The split between the factions of Ismael el Mayo Zambada and Los Chapitos in the Sinaloa Cartel will generate a very deep rearrangement between the criminal groups in Michoacán, according to a diagnosis by the Human Security Observatory of the Apatzingán Region (OSHRA).
The organization warns that to confront the insecurity and violence of organized crime it is necessary to stop seeing this entity only as a scene of local conflicts between small groups and begin to perceive it as a territory in dispute of larger criminal entities, where the Jalisco Nueva Generación Cartel (CJNG) is becoming increasingly important.
Under current conditions, the organization predicts as a consequence of the above, an eventual alliance between the CJNG and the members of the so-called Chapiza against the Mayiza, among the most significant movements.
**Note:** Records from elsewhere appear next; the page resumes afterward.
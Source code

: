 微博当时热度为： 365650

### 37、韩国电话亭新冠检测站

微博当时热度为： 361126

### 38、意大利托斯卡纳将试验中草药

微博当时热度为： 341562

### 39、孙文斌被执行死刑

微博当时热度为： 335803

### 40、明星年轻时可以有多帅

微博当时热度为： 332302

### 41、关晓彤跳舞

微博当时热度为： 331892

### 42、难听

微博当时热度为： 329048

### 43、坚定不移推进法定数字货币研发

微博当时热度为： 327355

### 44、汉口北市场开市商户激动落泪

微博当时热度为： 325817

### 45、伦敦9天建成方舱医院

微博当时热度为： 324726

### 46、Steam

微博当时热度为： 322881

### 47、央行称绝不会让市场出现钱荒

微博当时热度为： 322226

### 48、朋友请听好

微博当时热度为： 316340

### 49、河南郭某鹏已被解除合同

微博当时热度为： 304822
Dedicated since 2018 to the study of indicators of security, violence, poverty and human rights, among others, in the Tierra Caliente region, the OSHRA was founded as a citizen initiative of the academic group of the Human Security Agenda of Apatzingán, the Institute for the Promotion of Development of Apatzingán and the Security and Justice Roundtable of Apatzingán.
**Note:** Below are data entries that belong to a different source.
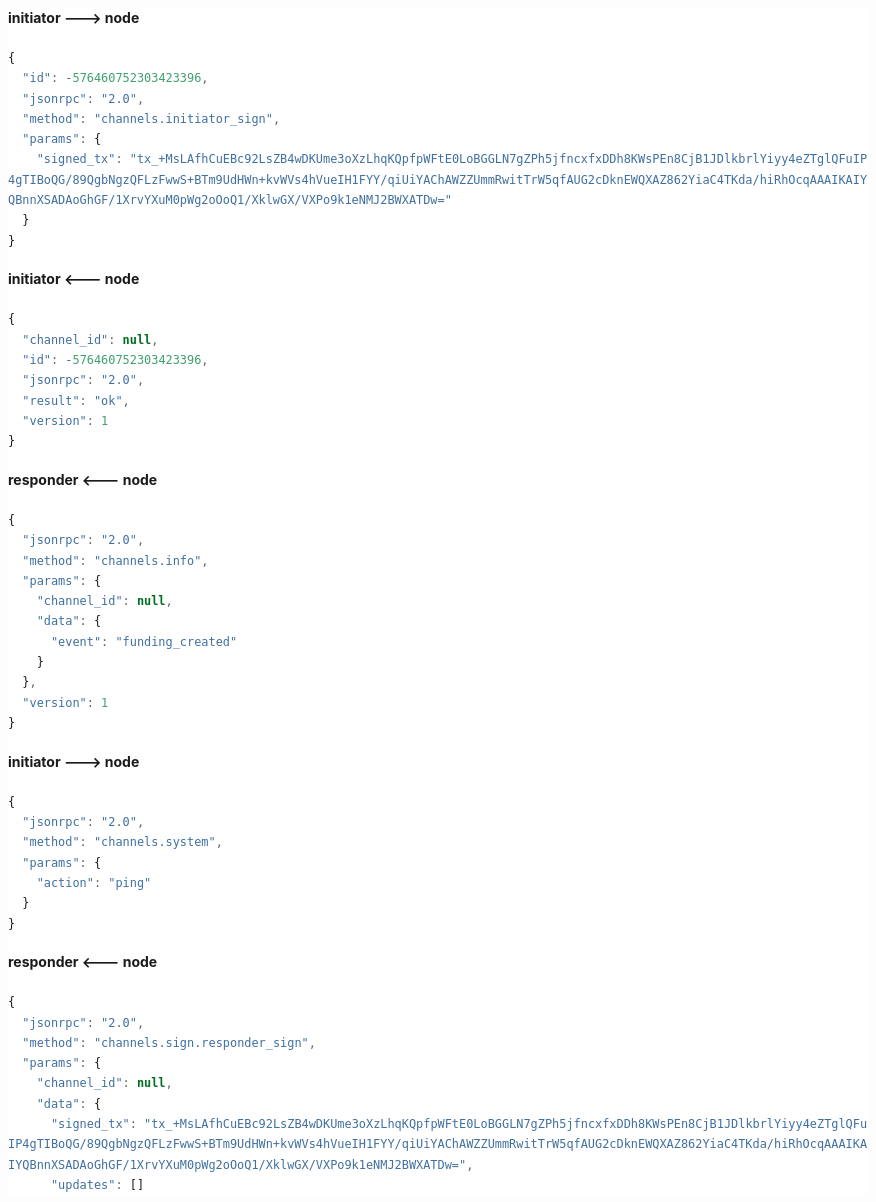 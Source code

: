 #### initiator ---> node
```javascript
{
  "id": -576460752303423396,
  "jsonrpc": "2.0",
  "method": "channels.initiator_sign",
  "params": {
    "signed_tx": "tx_+MsLAfhCuEBc92LsZB4wDKUme3oXzLhqKQpfpWFtE0LoBGGLN7gZPh5jfncxfxDDh8KWsPEn8CjB1JDlkbrlYiyy4eZTglQFuIP4gTIBoQG/89QgbNgzQFLzFwwS+BTm9UdHWn+kvWVs4hVueIH1FYY/qiUiYAChAWZZUmmRwitTrW5qfAUG2cDknEWQXAZ862YiaC4TKda/hiRhOcqAAAIKAIYQBnnXSADAoGhGF/1XrvYXuM0pWg2oOoQ1/XklwGX/VXPo9k1eNMJ2BWXATDw="
  }
}
```

#### initiator <--- node
```javascript
{
  "channel_id": null,
  "id": -576460752303423396,
  "jsonrpc": "2.0",
  "result": "ok",
  "version": 1
}
```

#### responder <--- node
```javascript
{
  "jsonrpc": "2.0",
  "method": "channels.info",
  "params": {
    "channel_id": null,
    "data": {
      "event": "funding_created"
    }
  },
  "version": 1
}
```

#### initiator ---> node
```javascript
{
  "jsonrpc": "2.0",
  "method": "channels.system",
  "params": {
    "action": "ping"
  }
}
```

#### responder <--- node
```javascript
{
  "jsonrpc": "2.0",
  "method": "channels.sign.responder_sign",
  "params": {
    "channel_id": null,
    "data": {
      "signed_tx": "tx_+MsLAfhCuEBc92LsZB4wDKUme3oXzLhqKQpfpWFtE0LoBGGLN7gZPh5jfncxfxDDh8KWsPEn8CjB1JDlkbrlYiyy4eZTglQFuIP4gTIBoQG/89QgbNgzQFLzFwwS+BTm9UdHWn+kvWVs4hVueIH1FYY/qiUiYAChAWZZUmmRwitTrW5qfAUG2cDknEWQXAZ862YiaC4TKda/hiRhOcqAAAIKAIYQBnnXSADAoGhGF/1XrvYXuM0pWg2oOoQ1/XklwGX/VXPo9k1eNMJ2BWXATDw=",
      "updates": []
```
Through an analysis carried out for Proceso, the organization explains the dynamics of criminal groups in recent years in the state:
“The CJNG has a great ability to form alliances for its own interests; when they began to enter Michoacán in 2019-2020, the United Cartels were formed, with small groups that were organized to confront the Jalisco group. But with the passage of time and after certain periods of tense calm, an alignment of those who previously resisted and are now their allies has been noted, such as the case of Los Viagras, in an evident union against the Knights Templar.”
In this logic, he adds, it would be likely that the CJNG would adopt the Chapitos, because they “will not be able to do it alone and need to have a decisive support point against the Mayos, who in recent years have controlled the exit and transfer of drugs from Michoacán to the border.”
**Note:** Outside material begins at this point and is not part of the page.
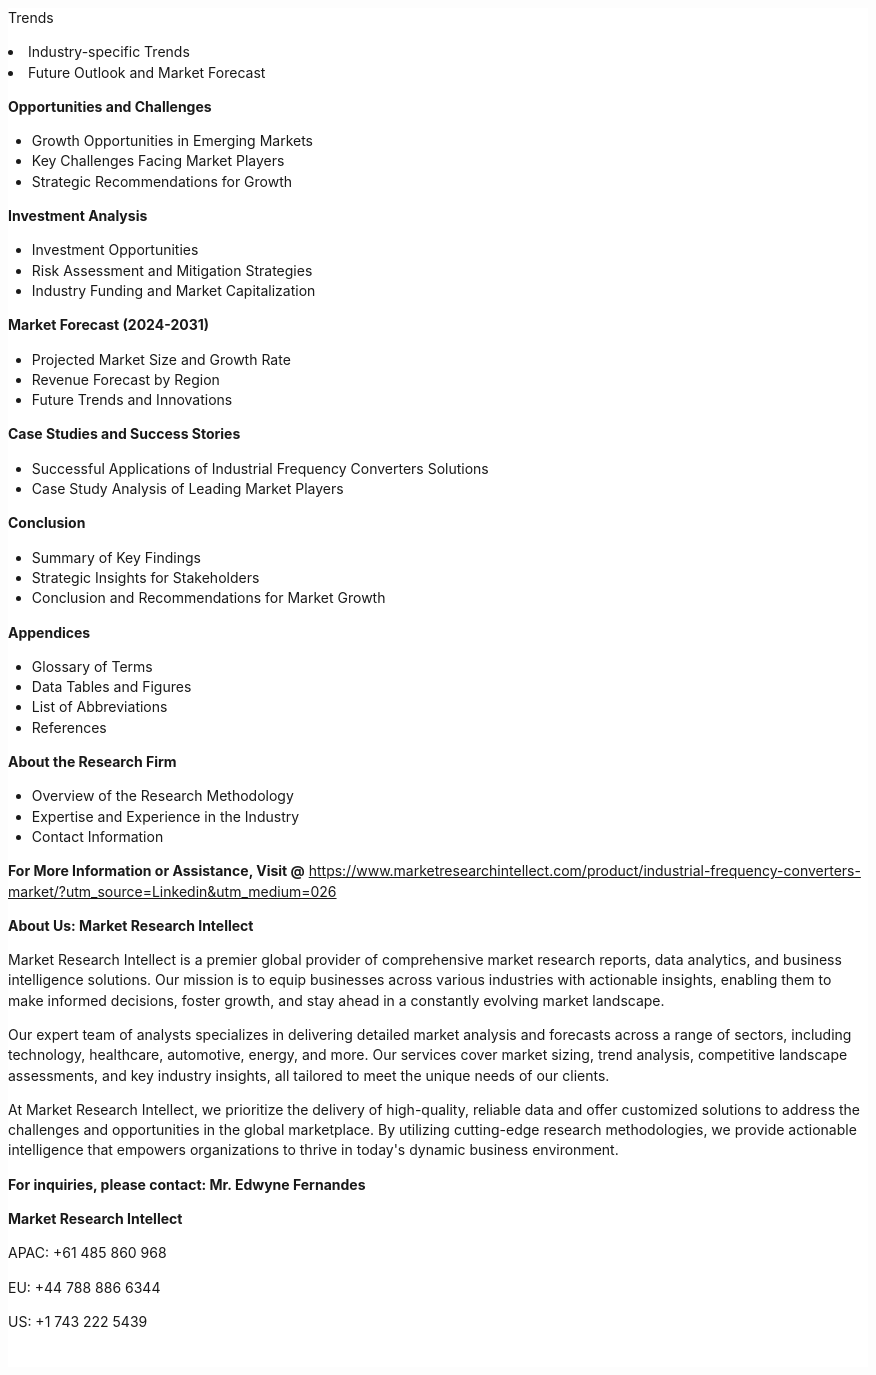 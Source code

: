 Trends</li><li>Industry-specific Trends</li><li>Future Outlook and Market Forecast</li></ul><p><strong>Opportunities and Challenges</strong></p><ul><li>Growth Opportunities in Emerging Markets</li><li>Key Challenges Facing Market Players</li><li>Strategic Recommendations for Growth</li></ul><p><strong>Investment Analysis</strong></p><ul><li>Investment Opportunities</li><li>Risk Assessment and Mitigation Strategies</li><li>Industry Funding and Market Capitalization</li></ul><p><strong>Market Forecast (2024-2031)</strong></p><ul><li>Projected Market Size and Growth Rate</li><li>Revenue Forecast by Region</li><li>Future Trends and Innovations</li></ul><p><strong>Case Studies and Success Stories</strong></p><ul><li>Successful Applications of Industrial Frequency Converters Solutions</li><li>Case Study Analysis of Leading Market Players</li></ul><p><strong>Conclusion</strong></p><ul><li>Summary of Key Findings</li><li>Strategic Insights for Stakeholders</li><li>Conclusion and Recommendations for Market Growth</li></ul><p><strong>Appendices</strong></p><ul><li>Glossary of Terms</li><li>Data Tables and Figures</li><li>List of Abbreviations</li><li>References</li></ul><p><strong>About the Research Firm</strong></p><ul><li>Overview of the Research Methodology</li><li>Expertise and Experience in the Industry</li><li>Contact Information</li></ul></div><div class="article-main__content" data-test-id="publishing-text-block"><p><span class="font-[700]"><strong>For More Information or Assistance, Visit @</strong>&nbsp;<a href="https://www.marketresearchintellect.com/product/industrial-frequency-converters-market/?utm_source=Linkedin&utm_medium=026">https://www.marketresearchintellect.com/product/industrial-frequency-converters-market/?utm_source=Linkedin&utm_medium=026</a></span></p><p><strong>About Us: Market Research Intellect</strong></p><p>Market Research Intellect is a premier global provider of comprehensive market research reports, data analytics, and business intelligence solutions. Our mission is to equip businesses across various industries with actionable insights, enabling them to make informed decisions, foster growth, and stay ahead in a constantly evolving market landscape.</p><p>Our expert team of analysts specializes in delivering detailed market analysis and forecasts across a range of sectors, including technology, healthcare, automotive, energy, and more. Our services cover market sizing, trend analysis, competitive landscape assessments, and key industry insights, all tailored to meet the unique needs of our clients.</p><p>At Market Research Intellect, we prioritize the delivery of high-quality, reliable data and offer customized solutions to address the challenges and opportunities in the global marketplace. By utilizing cutting-edge research methodologies, we provide actionable intelligence that empowers organizations to thrive in today's dynamic business environment.</p><p><strong>For inquiries, please contact: Mr. Edwyne Fernandes</strong></p><p><strong>Market Research Intellect</strong></p><p>APAC: +61 485 860 968</p><p>EU: +44 788 886 6344</p><p>US: +1 743 222 5439</p></div><div class="article-main__content" data-test-id="publishing-text-block">&nbsp;</div>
Also, given the fact that the leader of the CJNG, Nemesio Oseguera Cervantes el Mencho is originally from Aguililla, “it is no coincidence that this municipality is currently the beachhead of this criminal group for all the operations it is carrying out in Tierra Caliente.”
After locating the municipalities of Coahuayana, Aquila and Zamora-Jacona as entry points for the CJNG to Michoacán, where forced displacements of people have occurred, the Observatory reports that from Aguililla this cartel began to arrange and negotiate with other criminal groups, on the route to Buenavista and Apatzingán.
According to data from the Executive Secretariat of the National Public Security System, in the first three years of the government of Morena member Alfredo Ramírez Bedolla, which ended on September 30, there were 6,199 murders in Michoacán, more than 50% more than in the entire six-year term of his predecessor, Silvano Aureoles Conejo, when 11,461 were recorded.
The current president has boasted that during his administration the homicide figures have been on a downward trend, with a 36% reduction from 2021 to 2023 – going from 2,762 cases per year to 1,773. But he does not say that the disappearance of people and the location of lifeless bodies has grown 200% in the same period, from 304 to 920 cases per year.
Regarding the Security Strategy for the First 100 Days of Claudia Sheinbaum’s government, which initially offers to address extortion in the lemon production cycle in Michoacán, OSHRA considers the approach to shielding that sector to be “limited,” since “a series of historical structural elements are being left aside that, as long as they are not addressed, will hardly change the state of things.”